Election Day.
Today's is election day in the US and the polls are very hopeful for the Democrats.
I returned my absentee ballot several weeks ago and it won't come as a surprise for the few readers of this blog that I voted for every Democrat on the ballot. I should, therefore, be excited at the prospect of political change in America, as today may be the end of 28 years of Republican domination of Washington. While the Republicans have not had it all their way during this time, most notably between 1992 and 1994 when the Democrats controlled both the White House and Congress, conservatism has been the dominant political narrative in America since the election of Reagan in 1980.

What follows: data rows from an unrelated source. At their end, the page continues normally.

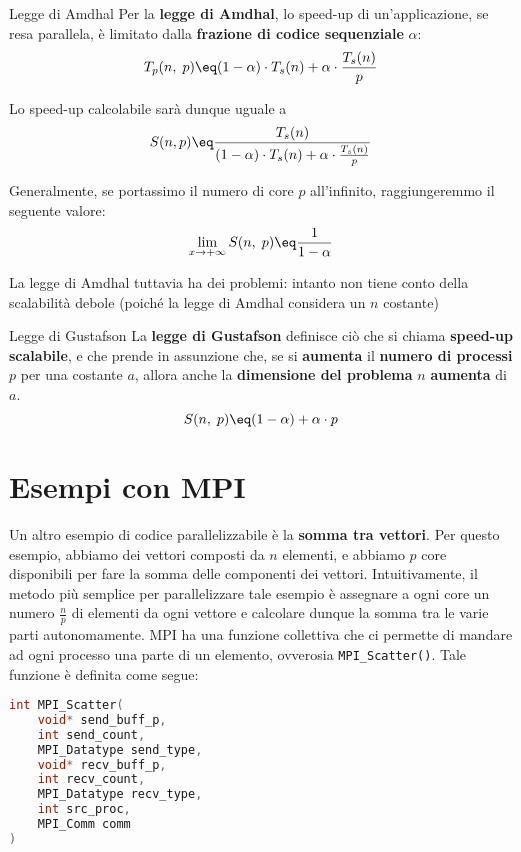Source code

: \begin{definition}{Legge di Amdhal}
    Per la \textbf{legge di Amdhal}, lo speed-up di un'applicazione, se resa parallela, è limitato dalla \textbf{frazione di codice sequenziale} $\alpha$:
    \[ T_p(n, \; p) \eq (1 - \alpha) \cdot T_s(n) + \alpha \cdot \frac{T_s(n)}{p} \]

    Lo speed-up calcolabile sarà dunque uguale a
    \[ S(n, p) \eq \frac{T_s(n)}{(1 - \alpha) \cdot T_s(n) + \alpha \cdot \frac{T_s(n)}{p}} \]
\end{definition}

Generalmente, se portassimo il numero di core $p$ all'infinito, raggiungeremmo il seguente valore:
\[ \lim_{x \to +\infty} S(n, \; p) \eq \frac{1}{1 - \alpha} \]

\noindent La legge di Amdhal tuttavia ha dei problemi: intanto non tiene conto della scalabilità debole (poiché la legge di Amdhal considera un $n$ costante) %

\begin{definition}{Legge di Gustafson}
    La \textbf{legge di Gustafson} definisce ciò che si chiama \textbf{speed-up scalabile}, e che prende in assunzione che, se si \textbf{aumenta} il \textbf{numero di processi} $p$ per una costante $a$, allora anche la \textbf{dimensione del problema} $n$ \textbf{aumenta} di $a$.
    \[ S(n, \; p) \eq (1 - \alpha) + \alpha \cdot p \]
\end{definition}

\section{Esempi con MPI}


Un altro esempio di codice parallelizzabile è la \textbf{somma tra vettori}. Per questo esempio, abbiamo dei vettori composti da $n$ elementi, e abbiamo $p$ core disponibili per fare la somma delle componenti dei vettori. Intuitivamente, il metodo più semplice per parallelizzare tale esempio è assegnare a ogni core un numero $\frac{n}{p}$ di elementi da ogni vettore e calcolare dunque la somma tra le varie parti autonomamente.
\nwl
MPI ha una funzione collettiva che ci permette di mandare ad ogni processo una parte di un elemento, ovverosia \verb|MPI_Scatter()|. Tale funzione è definita come segue:

\begin{codedefine}
    \begin{lstlisting}[language = C, numbers = none]
int MPI_Scatter(
    void* send_buff_p,
    int send_count,
    MPI_Datatype send_type,
    void* recv_buff_p,
    int recv_count,
    MPI_Datatype recv_type,
    int src_proc,
    MPI_Comm comm
)\end{lstlisting}
    \tcblower
\end{codedefine}


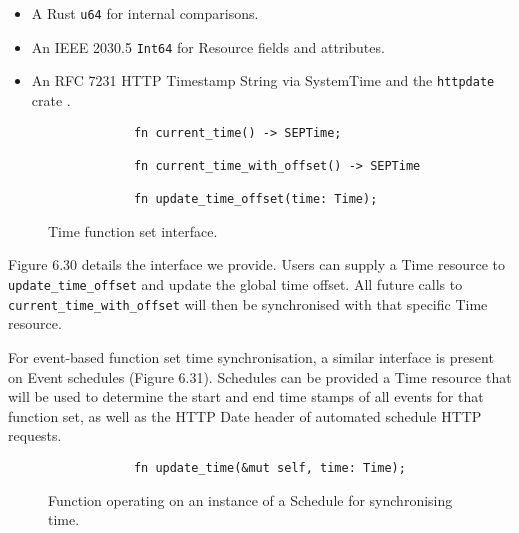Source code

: \begin{itemize}
    \item A Rust \texttt{u64} for internal comparisons.
    \item An IEEE 2030.5 \texttt{Int64} for Resource fields and attributes.
    \item An RFC 7231 HTTP Timestamp String via SystemTime and the \texttt{httpdate} crate \cite{httpdate}.
\end{itemize} 


\begin{figure}[h]
    \begin{center}
        \begin{lstlisting}
            fn current_time() -> SEPTime;
            
            fn current_time_with_offset() -> SEPTime
            
            fn update_time_offset(time: Time);
        \end{lstlisting}
        \label{fig:timeinterface}
        \vspace{-10pt}
        \caption{Time function set interface.}
    \end{center}
\end{figure}

Figure 6.30 details the interface we provide. Users can supply a Time resource to \texttt{update\_time\_offset} and update the global time offset. All future calls to \texttt{current\_time\_with\_offset} will then be synchronised with that specific Time resource.

For event-based function set time synchronisation, a similar interface is present on Event schedules (Figure 6.31). Schedules can be provided a Time resource that will be used to determine the start and end time stamps of all events for that function set, as well as the HTTP Date header of automated schedule HTTP requests.

\begin{figure}[h]
    \begin{center}
        \begin{lstlisting}
            fn update_time(&mut self, time: Time);
        \end{lstlisting}
        \label{fig:eventtime}
        \vspace{-10pt}
        \caption{Function operating on an instance of a Schedule for synchronising time.}
    \end{center}
\end{figure}

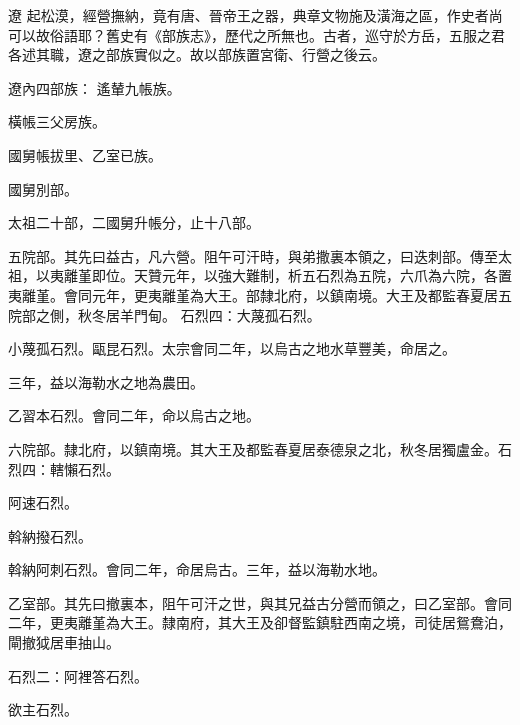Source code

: 
\begin{pinyinscope}

 遼
 起松漠，經營撫納，竟有唐、晉帝王之器，典章文物施及潢海之區，作史者尚可以故俗語耶？舊史有《部族志》，歷代之所無也。古者，巡守於方岳，五服之君各述其職，遼之部族實似之。故以部族置宮衛、行營之後云。



 遼內四部族：
 遙輦九帳族。



 橫帳三父房族。



 國舅帳拔里、乙室已族。



 國舅別部。



 太祖二十部，二國舅升帳分，止十八部。



 五院部。其先曰益古，凡六營。阻午可汗時，與弟撒裏本領之，曰迭刺部。傳至太祖，以夷離堇即位。天贊元年，以強大難制，析五石烈為五院，六爪為六院，各置夷離堇。會同元年，更夷離堇為大王。部隸北府，以鎮南境。大王及都監春夏居五院部之側，秋冬居羊門甸。
 石烈四：大蔑孤石烈。



 小蔑孤石烈。甌昆石烈。太宗會同二年，以烏古之地水草豐美，命居之。



 三年，益以海勒水之地為農田。



 乙習本石烈。會同二年，命以烏古之地。



 六院部。隸北府，以鎮南境。其大王及都監春夏居泰德泉之北，秋冬居獨盧金。石烈四：轄懶石烈。



 阿速石烈。



 斡納撥石烈。



 斡納阿刺石烈。會同二年，命居烏古。三年，益以海勒水地。



 乙室部。其先曰撤裏本，阻午可汗之世，與其兄益古分營而領之，曰乙室部。會同二年，更夷離堇為大王。隸南府，其大王及卻督監鎮駐西南之境，司徒居鴛鴦泊，閘撤狘居車抽山。



 石烈二：阿裡答石烈。



 欲主石烈。




\end{pinyinscope}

However, a Obama presidency and Democratic control of both chambers of Congress does not necessarily mean an significant ideological change in America. Since Clinton, the centrists have dominated the Democratic party and Noam Chomsky is not far of when he described, in an interview in Der Spiegal, the US political system as "essentially a one-party system'. In spite of McCain's attempts to portray Obama as socialist, the Democrats subscribe to a free market ideology and can at best be described as a 'social-liberal' party. The expected gains for the Democrats today, as the gains in midterm elections of 2006, merely represents, therefore, a tiredness of the Republicans and not a significant shift in ideology of the American electorate.
I do, however, expect a real change on foreign policy, a democratic administration being more willing to engage with the world community through international cooperation and support for international organisations. This will be a real change from the Bush administration's disdain for the international community and hostility to international law.
I will, therefore, celebrate if Obama wins the presidency and Democratic gains in Congress and hope that there will also be a change away for the rabid conservatism that has dominated the American political discourse, towards a social liberalism that embraces concern for the weakest in society.